Secondo l’ultima indagine dell’Ufficio studi della Cgia di Mestre, questa condizione riguarda in modo particolarmente critico regioni come la Puglia, dove lo squilibrio è più marcato, con ripercussioni evidenti sull’equilibrio dei conti pubblici e sulla sostenibilità del sistema previdenziale.
Nel 2024, il Mezzogiorno italiano ha registrato la presenza di circa 7,3 milioni di pensioni erogate, a fronte di poco più di 6,4 milioni di lavoratori occupati. Si tratta di un fenomeno unico nel Paese, in quanto le altre ripartizioni geografiche mostrano un saldo positivo tra lavoratori e pensionati. La Puglia, in particolare, evidenzia un saldo negativo di circa 231.700 unità, confermandosi la regione più squilibrata rispetto a questo rapporto.
La situazione nelle altre regioni del Centro-Nord appare più sostenibile: Lombardia, Veneto, Lazio, Emilia Romagna e Toscana registrano saldi positivi, rispettivamente con oltre 800 mila, 395 mila, 377 mila, 227 mila e 184 mila lavoratori in più rispetto ai pensionati. Questo è frutto del miglioramento dell’occupazione negli ultimi anni, che ha contribuito a rafforzare la base contributiva.
Il disallineamento pugliese si riflette anche a livello provinciale, con Lecce che rappresenta la provincia più critica a livello nazionale, con una differenza negativa di oltre 90 mila pensioni rispetto ai lavoratori attivi. Seguono altre province meridionali come Reggio Calabria, Cosenza, Taranto e Messina, tutte con saldo negativo significativo. Questo squilibrio è attribuibile non soltanto alle pensioni di vecchiaia o anticipate, ma soprattutto alla diffusione di assegni assistenziali e di invalidità, che caratterizzano l’area.
Cause e conseguenze dello squilibrio
Lo squilibrio tra pensioni erogate e lavoratori attivi è il risultato di quattro fattori strettamente interconnessi: denatalità, invecchiamento della popolazione, basso tasso di occupazione e lavoro irregolare. La combinazione di questi elementi ha ridotto in modo progressivo la platea dei contribuenti, aumentando nel contempo il numero di beneficiari del welfare.

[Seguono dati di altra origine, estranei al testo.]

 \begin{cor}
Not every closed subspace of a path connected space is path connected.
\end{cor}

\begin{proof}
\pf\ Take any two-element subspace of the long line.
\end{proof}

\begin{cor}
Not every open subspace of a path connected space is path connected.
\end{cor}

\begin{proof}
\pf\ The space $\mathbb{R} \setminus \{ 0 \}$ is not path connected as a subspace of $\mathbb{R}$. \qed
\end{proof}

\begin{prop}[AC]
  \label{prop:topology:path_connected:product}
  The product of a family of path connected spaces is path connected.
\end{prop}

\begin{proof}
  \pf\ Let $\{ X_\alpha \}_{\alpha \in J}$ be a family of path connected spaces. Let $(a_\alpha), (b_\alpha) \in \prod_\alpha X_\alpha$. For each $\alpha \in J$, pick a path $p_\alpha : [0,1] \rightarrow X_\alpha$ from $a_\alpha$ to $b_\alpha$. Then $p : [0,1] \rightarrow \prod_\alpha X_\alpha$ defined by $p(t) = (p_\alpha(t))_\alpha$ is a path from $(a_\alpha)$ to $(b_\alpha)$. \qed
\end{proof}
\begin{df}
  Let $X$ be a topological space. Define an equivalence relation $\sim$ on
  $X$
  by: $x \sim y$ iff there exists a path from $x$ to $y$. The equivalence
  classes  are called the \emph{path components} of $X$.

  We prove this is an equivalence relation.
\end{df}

Il Mezzogiorno, con la sua struttura demografica e occupazionale più fragile, è il territorio più esposto a questa dinamica. La conseguenza è un aumento della spesa pubblica destinata alle pensioni, che rischia di compromettere la stabilità economica e sociale non solo regionale, ma anche nazionale. Nel breve termine, la situazione richiede un intervento urgente per ampliare la base occupazionale, in particolare facendo emergere il lavoro nero e incrementando l’occupazione di giovani e donne, categorie in cui l’Italia fatica a raggiungere i livelli medi europei.

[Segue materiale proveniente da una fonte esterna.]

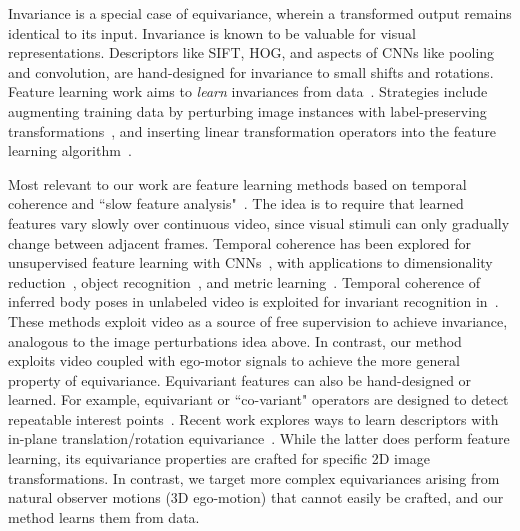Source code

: \documentclass[10pt,twocolumn,letterpaper]{article}
\begin{document}
Invariance is a special case of equivariance, wherein a transformed output remains identical to its input.  Invariance is known to be valuable for visual representations.  Descriptors like SIFT, HOG, and aspects of CNNs like pooling and convolution, are hand-designed for invariance to small shifts and rotations.  Feature learning work aims to \emph{learn} invariances from data~\cite{Simard1998,simard2003best,vincent2008extracting,sohn2012learning,Dosovitskiy2014}.  Strategies include augmenting training data by perturbing image instances with label-preserving transformations~\cite{simard2003best,vincent2008extracting,Dosovitskiy2014}, and inserting linear transformation operators into the feature learning algorithm~\cite{sohn2012learning}.


Most relevant to our work are feature learning methods based on temporal coherence and ``slow feature analysis"~\cite{Wiskott2002,drlim,Mobahi2009}.  The idea is to require that learned features vary slowly over continuous video, since
visual stimuli can only gradually change between adjacent frames.  Temporal coherence has been explored for unsupervised feature learning with CNNs~\cite{Mobahi2009,zou2012deep,Goroshin2014,cadieu2012learning,lies2014slowness}, with applications to dimensionality reduction~\cite{drlim}, object  recognition~\cite{Mobahi2009,zou2012deep}, and metric learning~\cite{Goroshin2014}. Temporal coherence of inferred body poses in unlabeled video is exploited for invariant recognition in~\cite{chaoyeh}.
These methods exploit video as a source of free supervision to achieve invariance, analogous to the image perturbations idea above.  In contrast, our method exploits video coupled with ego-motor signals to achieve the more general property of equivariance.  %
Equivariant features can also be hand-designed or learned.  For example, equivariant or ``co-variant" operators are designed to detect repeatable interest points~\cite{tinne-survey}.  Recent work explores ways to learn descriptors with in-plane translation/rotation equivariance~\cite{kivinen2011transformation,schmidt2012learning}.  While the latter does perform feature learning, its equivariance properties are crafted for specific 2D image transformations.  In contrast, we target more complex equivariances arising from natural observer motions (3D ego-motion) that cannot easily be crafted, and our method learns them from data.
\end{document}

Entro il 2029, si prevede che oltre 3 milioni di italiani lasceranno il lavoro, di cui circa il 74% nel Centro-Nord. Questo esodo segnerà un cambiamento epocale nel mercato del lavoro, con impatti sociali ed economici rilevanti. La carenza di giovani lavoratori si riflette anche nell’indice di anzianità dei dipendenti: regioni come la Basilicata, la Sardegna e il Molise presentano un rapporto molto alto tra lavoratori sopra i 55 anni e quelli sotto i 35.
In Puglia, e in particolare nella provincia di Lecce, la situazione è ulteriormente aggravata dalla difficoltà delle imprese a reperire figure professionali qualificate, una problematica che limita le prospettive di sviluppo economico e la capacità di innovazione.

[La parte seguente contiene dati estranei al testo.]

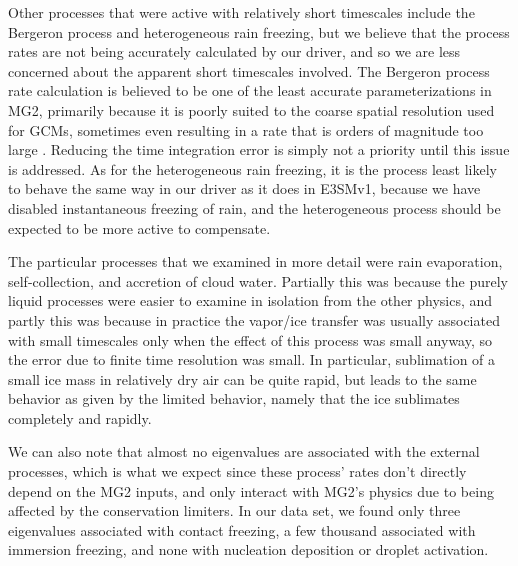 \documentclass [11pt, proquest] {uwthesis}[2020/02/24]
\begin{document}
Other processes that were active with relatively short timescales include the Bergeron process and heterogeneous rain freezing, but we believe that the process rates are not being accurately calculated by our driver, and so we are less concerned about the apparent short timescales involved. The Bergeron process rate calculation is believed to be one of the least accurate parameterizations in MG2, primarily because it is poorly suited to the coarse spatial resolution used for GCMs, sometimes even resulting in a rate that is orders of magnitude too large \parencite{Tan2016,Zhang2019}. Reducing the time integration error is simply not a priority until this issue is addressed. As for the heterogeneous rain freezing, it is the process least likely to behave the same way in our driver as it does in E3SMv1, because we have disabled instantaneous freezing of rain, and the heterogeneous process should be expected to be more active to compensate.

The particular processes that we examined in more detail were rain evaporation, self-collection, and accretion of cloud water.  Partially this was because the purely liquid processes were easier to examine in isolation from the other physics, and partly this was because in practice the vapor/ice transfer was usually associated with small timescales only when the effect of this process was small anyway, so the error due to finite time resolution was small. In particular, sublimation of a small ice mass in relatively dry air can be quite rapid, but leads to the same behavior as given by the limited behavior, namely that the ice sublimates completely and rapidly.

We can also note that almost no eigenvalues are associated with the external processes, which is what we expect since these process' rates don't directly depend on the MG2 inputs, and only interact with MG2's physics due to being affected by the conservation limiters. In our data set, we found only three eigenvalues associated with contact freezing, a few thousand associated with immersion freezing, and none with nucleation deposition or droplet activation.
\end{document}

Squilibri anche nel Nord Italia e prospettive future
Nonostante le differenze, anche alcune province del Nord come Rovigo, Sondrio, Alessandria e Genova mostrano un saldo negativo tra pensioni erogate e lavoratori attivi, soprattutto nelle aree con forte invecchiamento demografico. Complessivamente, solo 59 province italiane su 107 monitorate presentano un saldo positivo.
Questo indica che la problematica coinvolge tutto il Paese e che le strategie di intervento dovranno essere articolate e differenziate per territorio, con un focus particolare sulle aree più fragili come il Mezzogiorno.
La sostenibilità del sistema pensionistico italiano dipenderà quindi da una serie di fattori: l’incremento dell’occupazione regolare, la promozione di politiche demografiche efficaci, la valorizzazione del capitale umano giovane e femminile, oltre a una più efficiente gestione delle risorse pubbliche.